The problem
Only lines with the string "headers" are wanted. Pull them out of the data.

Information supplied
[Start of Attachment]

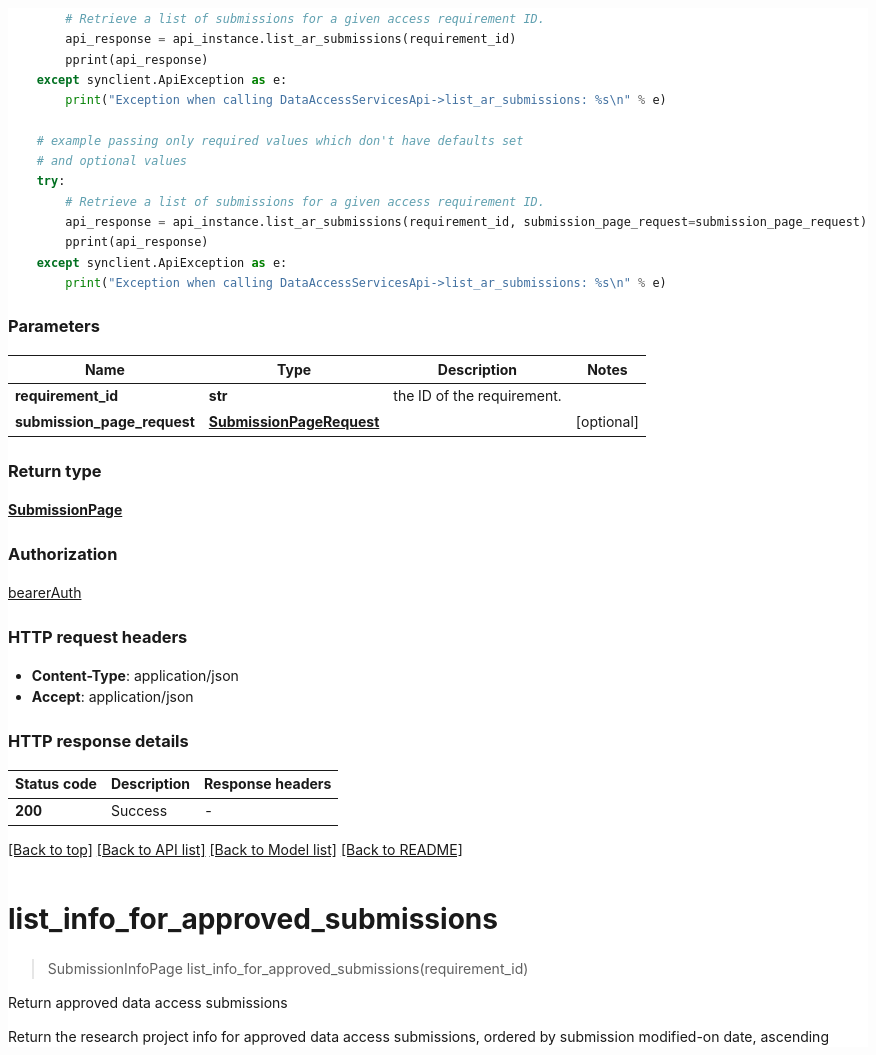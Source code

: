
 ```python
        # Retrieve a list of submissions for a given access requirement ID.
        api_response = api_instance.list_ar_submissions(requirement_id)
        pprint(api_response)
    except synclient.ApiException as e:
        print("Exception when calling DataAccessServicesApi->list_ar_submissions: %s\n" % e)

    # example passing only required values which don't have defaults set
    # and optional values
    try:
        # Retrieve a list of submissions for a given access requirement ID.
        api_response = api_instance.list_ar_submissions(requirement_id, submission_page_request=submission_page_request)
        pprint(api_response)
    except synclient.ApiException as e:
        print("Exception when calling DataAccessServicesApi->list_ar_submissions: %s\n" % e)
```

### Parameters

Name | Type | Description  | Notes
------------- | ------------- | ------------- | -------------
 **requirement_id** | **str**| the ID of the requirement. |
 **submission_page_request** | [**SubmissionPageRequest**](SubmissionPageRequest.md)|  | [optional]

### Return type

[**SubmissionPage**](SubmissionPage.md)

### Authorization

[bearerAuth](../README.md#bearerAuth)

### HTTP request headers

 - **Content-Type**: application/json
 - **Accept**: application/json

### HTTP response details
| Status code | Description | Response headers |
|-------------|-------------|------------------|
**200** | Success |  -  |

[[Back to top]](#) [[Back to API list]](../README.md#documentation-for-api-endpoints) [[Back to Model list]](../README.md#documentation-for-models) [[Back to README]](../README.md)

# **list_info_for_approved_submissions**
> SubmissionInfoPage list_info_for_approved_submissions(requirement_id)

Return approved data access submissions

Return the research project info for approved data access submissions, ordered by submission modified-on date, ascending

[End of Attachment]

Worked solution
### HTTP request headers
| Status code | Description | Response headers |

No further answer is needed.